Starring: Sunny Suljic, Katherine Waterston, Lucas Hedges
Written and directed by Jonah Hill, Mid90s is a coming-of-age film following 13 year old Stevie as he befriends an older group of skaters. Set in Los Angeles in the 90’s, the film portrays the experimental, exciting and nonchalant journey of youth but it also shows us a harsher and much more difficult sense of childhood that forces kids to find some sort of outlet, whether it be positive or negative, just as a form of escapism.
Stevie is the son of a single mother is often working, meaning that his older brother Ian is given complete freedom to beat him up as much as he likes. The scenes in which he physically abuses his little brother are very disturbing; I think Jonah Hill did an incredible job with the sheer rawness and honesty of these scenes. There is total silence apart from the loud sounds of a child being beaten up, it is hard not to feel affected when watching something like that. But it all serves its purpose. The film was perceived to be some kind of light-hearted stoner comedy, but it actually turns into a source of education, it is very informative and involves serious issues, not to be taken lightly.
Apart from the complexity of the issues within the film, there are also some very upbeat and funny moments, it kind of feels like a classic before you have even finished watching it. Think of a hybrid between Dazed and Confused and Freaks & Geeks, throw in shades of Greta Gerwig’s ‘Lady bird’, and the result is Mid90s. The most important factor in all of these movies is the classic nostalgic time machine that instantly takes us back to a time we perceive as being simpler. Mid90s provided every ounce of nostalgic fulfilment that I was expecting and more, the brands, the locations, the music, the attitude. And if it wasn’t retro enough, it was shot in an old school style filter, so the whole time we are watching it feels as though we are just looking at our old home movies. There were definitely some moments in which the pace slows down a bit, but the whole point of the movie is merely a commentary on teen life, it shows how much things have changed in the past 20 years, and what things have stayed the same.

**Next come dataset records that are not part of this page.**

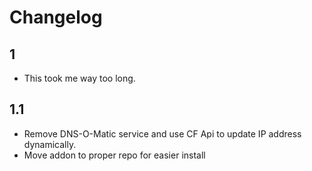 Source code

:# Changelog

## 1
- This took me way too long.

## 1.1
- Remove DNS-O-Matic service and use CF Api to update IP address dynamically.
- Move addon to proper repo for easier install
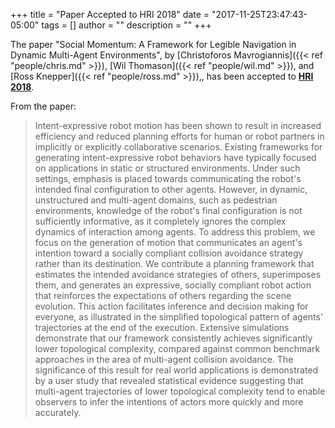 +++
title = "Paper Accepted to HRI 2018"
date = "2017-11-25T23:47:43-05:00"
tags = []
author = ""
description = ""
+++

The paper "Social Momentum: A Framework for Legible Navigation in Dynamic Multi-Agent Environments", 
by [Christoforos Mavrogiannis]({{< ref "people/chris.md" >}}), [Wil Thomason]({{< ref 
"people/wil.md" >}}),
and [Ross Knepper]({{< ref "people/ross.md" >}}),, has been accepted to [**HRI 
2018**](http://humanrobotinteraction.org/2018/). 

From the paper:

  > Intent-expressive robot motion has been shown to result in increased efficiency and reduced 
  > planning efforts for human or robot partners in implicitly or explicitly collaborative 
  > scenarios. Existing frameworks for generating intent-expressive robot behaviors have typically 
  > focused on applications in static or structured environments. Under such settings, emphasis is 
  > placed towards communicating the robot's intended final configuration to other agents. However, 
  > in dynamic, unstructured and multi-agent domains, such as pedestrian environments, knowledge of 
  > the robot's final configuration is not sufficiently informative, as it completely ignores the 
  > complex dynamics of interaction among agents. To address this problem, we focus on the 
  > generation of motion that communicates an agent's intention toward a socially compliant 
  > collision avoidance strategy rather than its destination. We contribute a planning framework 
  > that estimates the intended avoidance strategies of others, superimposes them, and generates an 
  > expressive, socially compliant robot action that reinforces the expectations of others regarding 
  > the scene evolution. This action facilitates inference and decision making for everyone, as 
  > illustrated in the simplified topological pattern of agents' trajectories at the end of the 
  > execution. Extensive simulations demonstrate that our framework consistently achieves 
  > significantly lower topological complexity, compared against common benchmark approaches in the 
  > area of multi-agent collision avoidance. The significance of this result for real world 
  > applications is demonstrated by a user study that revealed statistical evidence suggesting that 
  > multi-agent trajectories of lower topological complexity tend to enable observers to infer the 
  > intentions of actors more quickly and more accurately. 
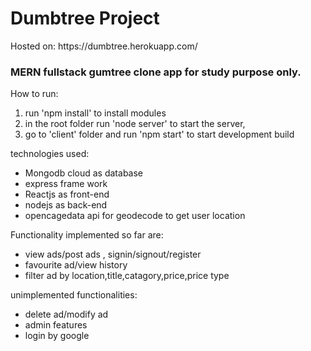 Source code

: <h1> Dumbtree Project </h1>
Hosted on: https://dumbtree.herokuapp.com/


<h3> MERN fullstack gumtree clone app for study purpose only. </h3>


How to run:

  1. run 'npm install' to install modules
  2. in the root folder run 'node server' to start the server, 
  3. go to 'client' folder and run 'npm start' to start development build


technologies used:

 * Mongodb cloud as database
 * express frame work
 * Reactjs as front-end
 * nodejs as back-end
 * opencagedata api for geodecode to get user location
  
  
Functionality implemented so far are:
 * view ads/post ads , signin/signout/register
 * favourite ad/view history
 * filter ad by location,title,catagory,price,price type

unimplemented functionalities:
 * delete ad/modify ad
 * admin features
 * login by google
  

  




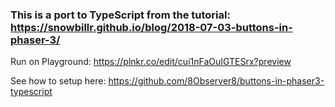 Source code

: ### This is a port to TypeScript from the tutorial: https://snowbillr.github.io/blog/2018-07-03-buttons-in-phaser-3/

Run on Playground: https://plnkr.co/edit/cui1nFaOuIGTESrx?preview

See how to setup here: https://github.com/8Observer8/buttons-in-phaser3-typescript
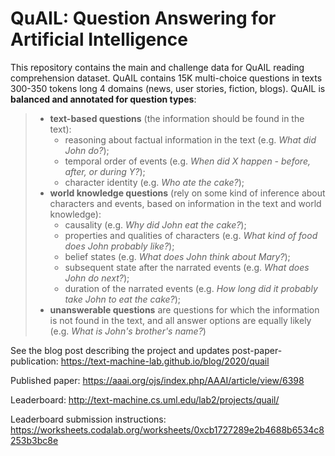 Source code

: # QuAIL: Question Answering for Artificial Intelligence

This repository contains the main and challenge data for QuAIL reading comprehension dataset. QuAIL contains 15K multi-choice questions in texts 300-350 tokens long 4 domains (news, user stories, fiction, blogs). QuAIL is **balanced and annotated for question types**:
 
 > - **text-based questions** (the information should be found in the text):
>   * reasoning about factual information in the text (e.g. *What did John do?*);
>   * temporal order of events (e.g. *When did X happen - before, after, or during Y?*);
>   * character identity (e.g. *Who ate the cake?*);
> - **world knowledge questions** (rely on some kind of inference about characters and events, based on information in the text and world knowledge):
>   * causality (e.g. *Why did John eat the cake?*);
>   * properties and qualities of characters (e.g. *What kind of food does John probably like?*);
>   * belief states (e.g. *What does John think about Mary?*); 
>   * subsequent state after the narrated events (e.g. *What does John do next?*);
>   * duration of the narrated events (e.g. *How long did it probably take John to eat the cake?*);
> - **unanswerable questions** are questions for which the information is not found in the text, and all answer options are equally likely (e.g. *What is John's brother's name?*)

See the blog post describing the project and updates post-paper-publication: https://text-machine-lab.github.io/blog/2020/quail

Published paper: https://aaai.org/ojs/index.php/AAAI/article/view/6398

Leaderboard: http://text-machine.cs.uml.edu/lab2/projects/quail/

Leaderboard submission instructions: https://worksheets.codalab.org/worksheets/0xcb1727289e2b4688b6534c8253b3bc8e

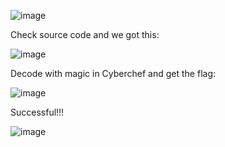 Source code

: ![image](https://github.com/nhattanhh/CTF/assets/130430279/9098e5a7-8946-4f0b-a9d2-4d4007995829)

Check source code and we got this:

![image](https://github.com/nhattanhh/CTF/assets/130430279/0b284313-bfdb-49d8-b340-2074089a0ed9)

Decode with magic in Cyberchef and get the flag:

![image](https://github.com/nhattanhh/CTF/assets/130430279/bf0c056d-6329-4c8c-a7eb-5edae4375bfc)

Successful!!!

![image](https://github.com/nhattanhh/CTF/assets/130430279/0f1b398f-e9fe-45e6-8f14-5986697085bb)
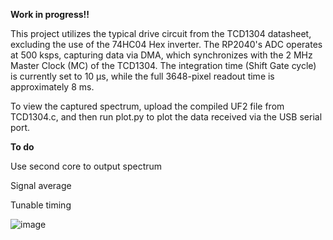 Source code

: **Work in progress!!**

This project utilizes the typical drive circuit from the TCD1304 datasheet, excluding the use of the 74HC04 Hex inverter. The RP2040's ADC operates at 500 ksps, capturing data via DMA, which synchronizes with the 2 MHz Master Clock (MC) of the TCD1304. The integration time (Shift Gate cycle) is currently set to 10 µs, while the full 3648-pixel readout time is approximately 8 ms.

To view the captured spectrum, upload the compiled UF2 file from TCD1304.c, and then run plot.py to plot the data received via the USB serial port.

**To do**

Use second core to output spectrum

Signal average

Tunable timing

![image](https://github.com/user-attachments/assets/d66bbdf7-fa45-4507-a215-32223e8315aa)
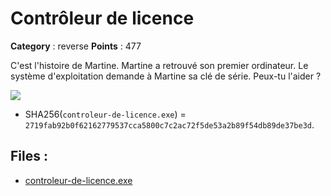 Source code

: # Contrôleur de licence

**Category** : reverse
**Points** : 477

C'est l'histoire de Martine.
Martine a retrouvé son premier ordinateur.
Le système d'exploitation demande à Martine sa clé de série.
Peux-tu l'aider ?

<img src="/files/82352a79c7d268d1beec0eb670db07e7/martine.png" class="pb-3 img-fluid w-100">

* SHA256(`controleur-de-licence.exe`) = `2719fab92b0f62162779537cca5800c7c2ac72f5de53a2b89f54db89de37be3d`.


## Files : 
 - [controleur-de-licence.exe](./controleur-de-licence.exe)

It is very funny and easy to watch but it also focuses heavily on the lives we are forced to fit into when we are children, if we are born into a certain life, we have no control or choice as to whether we live in it or not. This is something that many children are faced with, so the film really highlights the bad home lives of some children and how something as simple as skating can stop them from going insane. We see a kid whose family can barely afford to feed him, a boy whose little brother died, someone whose brother relentlessly beats him, and the general sense of loneliness and isolation you can feel within your teen years. The film shows us how children go through their teens, find themselves and how they grow into different versions of their childhood self, it also gives some explanations as to why some people behave in the way they do. It certainly doesn’t glorify or justify the behaviours in regard to certain people like Stevie’s brother, but it does give us an insight.
Overall, whilst it does have some clear faults, the intentions behind this film were good, and for a directorial debut, Jonah Hill has really pulled it out the bag. He mixes complexity with nonchalance, innocence with morality, and highlights the pain within the happiness. It sounds conflicting, but Hill managed to incorporate all of these emotions with ease and simplicity, resulting in a fun, fresh yet familiar tale.